When Linux kernel runs on NUMA, each NUMA node has partially separate memory management. There is echo '?' > /proc/sysrq-trigger
function “Will dump current memory info to your console.” of SysRq (implemented as sysrq_handle_showmem
and show_mem
) to get basic memory statistics for every NUMA node to system console, dmesg and system kernel log.
As I understand, there is data printed on memory usage by kernel’s disk cache (page cache) for every NUMA node, probably from active_file:%lu inactive_file:%lu
code of show_free_areas
. (The line cached from free
tool output?)
I want to monitor disk cache usage over numa nodes for long amounts of time with frequent updates; and I want not to fill entire console and dmesg with outputs from SysRq-m
. I plan to find how multi-process or multi-threaded programs (not bound to core or node with affinity) interacts with pagecache pages placed in other node memory.

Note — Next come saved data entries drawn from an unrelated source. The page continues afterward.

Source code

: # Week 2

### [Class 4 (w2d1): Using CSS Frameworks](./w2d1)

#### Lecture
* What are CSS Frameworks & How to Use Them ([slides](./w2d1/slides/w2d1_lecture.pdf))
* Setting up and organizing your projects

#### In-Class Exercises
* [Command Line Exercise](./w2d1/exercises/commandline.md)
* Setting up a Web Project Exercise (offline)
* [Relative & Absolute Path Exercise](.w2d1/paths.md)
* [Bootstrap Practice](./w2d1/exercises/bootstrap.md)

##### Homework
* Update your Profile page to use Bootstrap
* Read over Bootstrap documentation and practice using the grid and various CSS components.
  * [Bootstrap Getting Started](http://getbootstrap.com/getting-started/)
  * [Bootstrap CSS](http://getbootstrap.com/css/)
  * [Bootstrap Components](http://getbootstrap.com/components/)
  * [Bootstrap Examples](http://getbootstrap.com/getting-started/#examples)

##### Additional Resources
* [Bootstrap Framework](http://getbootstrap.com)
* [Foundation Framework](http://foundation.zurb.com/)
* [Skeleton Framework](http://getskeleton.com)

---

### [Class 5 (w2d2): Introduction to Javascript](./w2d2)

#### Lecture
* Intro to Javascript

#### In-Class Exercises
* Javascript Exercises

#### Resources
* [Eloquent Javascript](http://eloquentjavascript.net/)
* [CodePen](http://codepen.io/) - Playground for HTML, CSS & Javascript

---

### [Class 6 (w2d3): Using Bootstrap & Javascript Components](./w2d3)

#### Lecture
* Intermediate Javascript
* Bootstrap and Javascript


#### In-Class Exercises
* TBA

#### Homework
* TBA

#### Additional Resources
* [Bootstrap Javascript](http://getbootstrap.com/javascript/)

Is this information (pagecache memory usage per NUMA node) published for program access without using sysrq, by reading and parsing some special files in /proc
or in /sys
? Or is it needed to write new kernel module for this?
free
tool uses /proc/meminfo
to print cache Memory used by the page cache and slabs for entire system; not for every NUMA node. I was unable find per-numa memory stats in http://man7.org/linux/man-pages/man5/proc.5.html man page of proc 5.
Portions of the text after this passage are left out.